07/12/2016

Norah Jones live al Teatro Arcimboldi di Milano

Dopo l’uscita di Day Breaks la cantante americana fa tappa in Italia per due concerti che hanno il sapore “delle origini”
“That nothing is as scary as election day”. Aveva ragione ad essere spaventata per il giorno delle elezioni, Norah Jones. E chissà se e quando la sentiremo cantare ancora My Dear Country, pianoforte e voce, come qualche sera fa al Teatro Arcimboldi di Milano.
Non si vedeva in Italia da quattro anni, e l’assenza si è sentita. Norah Jones è tornata nel nostro Paese per due attesissime date a Milano e a Padova. Questo autunno ci ha regalato il suo sesto album solista, Day Breaks, e abbiamo assaporato di nuovo quell’eleganza e quella sensibilità che avevano inaspettatamente conquistato il cuore di tutti, nel 2002, con l’uscita di Come Away With Me. “E’ un disco irripetibile, l’ho capito, me ne sono fatta una ragione”, ha dichiarato. D’altra parte, se un disco d’esordio vende oltre 20 milioni di copie, si sente più che mai la responsabilità di dover dare sempre il massimo, in competizione, prima di tutto, con se stessi.
 
Day Breaks è un salto nel passato, a quelle sonorità smooth e jazz condite con un po’ di folk che avevano caratterizzato il suo esordio, e che da subito l’avevano etichettata come un’artista diversa dalle altre. Pochi fronzoli e tanto talento. Il tutto impreziosito da un’aura di maturità inevitabilmente raggiunta dopo le svariate sperimentazioni e collaborazioni degli ultimi anni, dopo la nascita di due figli e dopo qualche nuova esperienza che l’ha vista addirittura recitare per il grande schermo.

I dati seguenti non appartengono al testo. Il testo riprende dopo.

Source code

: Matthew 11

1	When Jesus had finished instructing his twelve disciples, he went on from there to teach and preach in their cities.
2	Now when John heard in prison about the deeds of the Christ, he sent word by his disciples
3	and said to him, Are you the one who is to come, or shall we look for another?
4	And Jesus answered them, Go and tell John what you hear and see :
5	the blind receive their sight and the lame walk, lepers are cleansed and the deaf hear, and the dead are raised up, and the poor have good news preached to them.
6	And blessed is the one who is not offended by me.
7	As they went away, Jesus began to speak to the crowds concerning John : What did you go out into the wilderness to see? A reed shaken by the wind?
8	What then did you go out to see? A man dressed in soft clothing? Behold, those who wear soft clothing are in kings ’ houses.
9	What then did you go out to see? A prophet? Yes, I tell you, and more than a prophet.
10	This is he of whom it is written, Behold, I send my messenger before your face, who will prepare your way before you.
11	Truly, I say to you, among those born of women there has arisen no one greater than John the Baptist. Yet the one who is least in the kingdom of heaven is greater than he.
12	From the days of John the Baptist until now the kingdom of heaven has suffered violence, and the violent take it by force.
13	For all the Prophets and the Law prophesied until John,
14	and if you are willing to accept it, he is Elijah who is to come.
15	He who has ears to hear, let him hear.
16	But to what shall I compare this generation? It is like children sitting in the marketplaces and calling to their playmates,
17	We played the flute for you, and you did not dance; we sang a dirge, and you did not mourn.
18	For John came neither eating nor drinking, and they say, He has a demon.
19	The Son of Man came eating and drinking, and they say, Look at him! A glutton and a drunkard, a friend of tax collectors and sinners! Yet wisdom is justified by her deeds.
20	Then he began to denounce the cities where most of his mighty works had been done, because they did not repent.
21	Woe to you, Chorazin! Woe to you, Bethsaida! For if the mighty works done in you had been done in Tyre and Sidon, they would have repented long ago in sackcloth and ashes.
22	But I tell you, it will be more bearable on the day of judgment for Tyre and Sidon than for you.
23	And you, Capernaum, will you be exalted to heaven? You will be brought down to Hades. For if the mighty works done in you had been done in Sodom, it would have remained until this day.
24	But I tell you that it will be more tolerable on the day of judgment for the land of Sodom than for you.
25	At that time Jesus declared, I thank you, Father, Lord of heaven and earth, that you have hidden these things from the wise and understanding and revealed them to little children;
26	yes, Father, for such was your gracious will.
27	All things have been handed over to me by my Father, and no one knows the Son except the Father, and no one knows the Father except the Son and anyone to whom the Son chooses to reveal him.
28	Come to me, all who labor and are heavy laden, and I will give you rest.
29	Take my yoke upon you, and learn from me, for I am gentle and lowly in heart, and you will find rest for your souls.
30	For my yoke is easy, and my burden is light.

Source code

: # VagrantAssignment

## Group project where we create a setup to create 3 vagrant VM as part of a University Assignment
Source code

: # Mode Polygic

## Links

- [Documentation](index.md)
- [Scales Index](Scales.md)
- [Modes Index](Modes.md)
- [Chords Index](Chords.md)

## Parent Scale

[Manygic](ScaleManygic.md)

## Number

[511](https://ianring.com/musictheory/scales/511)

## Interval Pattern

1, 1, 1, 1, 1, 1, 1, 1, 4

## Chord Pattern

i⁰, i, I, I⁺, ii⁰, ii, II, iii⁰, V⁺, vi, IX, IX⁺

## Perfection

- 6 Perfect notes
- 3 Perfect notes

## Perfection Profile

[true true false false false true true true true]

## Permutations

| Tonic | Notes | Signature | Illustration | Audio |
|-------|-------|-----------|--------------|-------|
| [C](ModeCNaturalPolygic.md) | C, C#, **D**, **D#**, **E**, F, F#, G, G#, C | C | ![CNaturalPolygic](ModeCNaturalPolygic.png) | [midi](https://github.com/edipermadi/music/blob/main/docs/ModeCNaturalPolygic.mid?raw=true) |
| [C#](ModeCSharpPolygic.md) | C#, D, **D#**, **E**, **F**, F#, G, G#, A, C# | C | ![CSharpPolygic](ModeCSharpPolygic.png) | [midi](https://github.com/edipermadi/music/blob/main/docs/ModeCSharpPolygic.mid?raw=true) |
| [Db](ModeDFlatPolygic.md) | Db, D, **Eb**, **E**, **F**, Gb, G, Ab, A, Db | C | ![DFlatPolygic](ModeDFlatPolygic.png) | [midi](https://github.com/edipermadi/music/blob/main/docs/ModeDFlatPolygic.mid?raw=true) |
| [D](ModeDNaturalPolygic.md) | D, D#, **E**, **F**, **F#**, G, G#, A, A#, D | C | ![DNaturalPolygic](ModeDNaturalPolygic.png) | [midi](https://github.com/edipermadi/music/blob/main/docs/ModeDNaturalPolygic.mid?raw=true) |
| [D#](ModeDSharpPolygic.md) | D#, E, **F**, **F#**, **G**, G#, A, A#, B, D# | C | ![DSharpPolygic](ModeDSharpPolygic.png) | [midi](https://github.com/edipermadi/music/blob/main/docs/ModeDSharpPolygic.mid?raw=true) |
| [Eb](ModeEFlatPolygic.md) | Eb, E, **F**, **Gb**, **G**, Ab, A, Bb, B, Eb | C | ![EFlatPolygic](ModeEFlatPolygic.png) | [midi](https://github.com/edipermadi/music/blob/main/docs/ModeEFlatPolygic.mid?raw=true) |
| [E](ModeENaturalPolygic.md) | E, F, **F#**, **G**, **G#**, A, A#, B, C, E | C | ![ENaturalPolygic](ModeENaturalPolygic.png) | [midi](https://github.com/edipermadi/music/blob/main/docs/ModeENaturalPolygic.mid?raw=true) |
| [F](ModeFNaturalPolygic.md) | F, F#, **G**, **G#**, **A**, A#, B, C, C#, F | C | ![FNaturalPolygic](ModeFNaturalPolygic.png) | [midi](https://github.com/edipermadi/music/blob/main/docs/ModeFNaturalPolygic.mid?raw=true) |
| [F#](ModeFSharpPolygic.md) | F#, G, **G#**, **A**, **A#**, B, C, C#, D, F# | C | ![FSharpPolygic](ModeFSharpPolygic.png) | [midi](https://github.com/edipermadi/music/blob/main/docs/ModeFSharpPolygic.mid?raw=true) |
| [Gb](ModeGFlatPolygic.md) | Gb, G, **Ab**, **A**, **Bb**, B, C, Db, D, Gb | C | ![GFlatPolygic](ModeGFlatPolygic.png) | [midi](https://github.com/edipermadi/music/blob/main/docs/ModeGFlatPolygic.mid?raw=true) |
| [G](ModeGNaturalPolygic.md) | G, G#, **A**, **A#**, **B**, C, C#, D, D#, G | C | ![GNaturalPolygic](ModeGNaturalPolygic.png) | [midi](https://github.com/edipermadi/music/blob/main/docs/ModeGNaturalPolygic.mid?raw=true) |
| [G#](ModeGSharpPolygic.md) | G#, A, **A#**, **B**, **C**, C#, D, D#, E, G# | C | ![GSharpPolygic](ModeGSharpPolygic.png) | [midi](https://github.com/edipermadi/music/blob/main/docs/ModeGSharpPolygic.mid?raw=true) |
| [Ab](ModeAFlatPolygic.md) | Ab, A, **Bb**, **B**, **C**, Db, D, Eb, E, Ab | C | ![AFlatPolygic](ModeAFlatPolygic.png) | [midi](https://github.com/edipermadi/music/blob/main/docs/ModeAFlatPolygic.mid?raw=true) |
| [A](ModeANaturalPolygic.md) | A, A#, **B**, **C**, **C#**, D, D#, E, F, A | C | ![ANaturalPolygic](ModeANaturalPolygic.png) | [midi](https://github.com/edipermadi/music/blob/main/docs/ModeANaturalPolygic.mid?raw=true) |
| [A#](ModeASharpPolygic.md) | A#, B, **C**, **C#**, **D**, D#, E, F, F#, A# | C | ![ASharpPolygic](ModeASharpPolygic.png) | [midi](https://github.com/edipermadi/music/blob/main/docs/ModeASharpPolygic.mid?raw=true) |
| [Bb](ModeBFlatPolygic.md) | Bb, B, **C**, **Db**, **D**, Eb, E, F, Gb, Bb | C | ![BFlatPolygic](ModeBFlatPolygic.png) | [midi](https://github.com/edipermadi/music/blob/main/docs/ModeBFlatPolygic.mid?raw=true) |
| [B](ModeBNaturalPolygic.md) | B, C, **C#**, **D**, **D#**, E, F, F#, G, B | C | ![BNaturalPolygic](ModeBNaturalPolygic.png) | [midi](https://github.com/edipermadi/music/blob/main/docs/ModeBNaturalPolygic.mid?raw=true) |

L’8 novembre Norah Jones è salita sul palco del Teatro Arcimboldi per un concerto da prima della classe, una delicatezza e una perfezione a cui ci ha abituati ormai da anni. Da il benvenuto al teatro pieno con la title track del suo ultimo lavoro, e già dalle prime note si percepisce la pulizia, la bellezza e la perfezione del sound. Si destreggia con estrema naturalezza tra il pianoforte a coda al centro della scena, la chitarra elettrica e l’acustica, facendo un’equilibrata selezione di pezzi del nuovo disco e di “classiconi” del suo repertorio – da Tragedy, forse uno dei brani più interessanti del nuovo album, a cavalli di battaglia come Don’t Know Why e Sinkin’ Soon – e catapultando il pubblico ora in un vecchio jazz club newyorkese, ora tra le strade di Nashville. Una scaletta in cui trovano spazio anche gli omaggi ad artisti particolarmente amati dalla Jones, come Neil Young, di cui interpreta Don’t Be Denied, e il padre della canzone americana Hank Williams con la sua How Many Times Have You Broken My Heart, con la quale conclude il concerto.
 
Il momento più coinvolgente è proprio l’ultima parte della serata, quando Norah e i suoi musicisti tornano sul palco per il bis e si posizionano intorno ad un microfono panoramico a bordo palco, con tanto di chitarra acustica, dobro, contrabbasso, pianoforte e tamburo, in versione totally unplugged: di fronte alle poltrone di velluto dell’Arcimboldi si materializza improvvisamente il palco dello storico Grand Ole Opry, e il quintetto della Jones regala al pubblico un vero e proprio assaggio d’America con Sunrise, Creepin’ e la già citata How Many Times Have You Broken My Heart.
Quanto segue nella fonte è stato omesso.